--- TASK INPUT ---
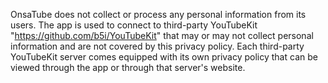 
OnsaTube does not collect or process any personal information from its users. The app is used to connect to third-party YouTubeKit "https://github.com/b5i/YouTubeKit" that may or may not collect personal information and are not covered by this privacy policy. Each third-party YouTubeKit server comes equipped with its own privacy policy that can be viewed through the app or through that server's website.



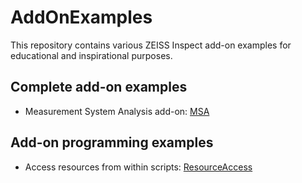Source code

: # AddOnExamples

This repository contains various ZEISS Inspect add-on examples for educational and inspirational purposes.

## Complete add-on examples

* Measurement System Analysis add-on: [MSA](examples/MeasurementSystemAnalysis/README.md)

## Add-on programming examples

* Access resources from within scripts: [ResourceAccess](examples/ResourceAccess/README.md)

--- YOUR INSTRUCTIONS ---
Only lines with the string "README" are wanted; please find each one in the listing and copy it.

--- EXERCISE OUTPUT ---
* Measurement System Analysis add-on: [MSA](examples/MeasurementSystemAnalysis/README.md)
* Access resources from within scripts: [ResourceAccess](examples/ResourceAccess/README.md)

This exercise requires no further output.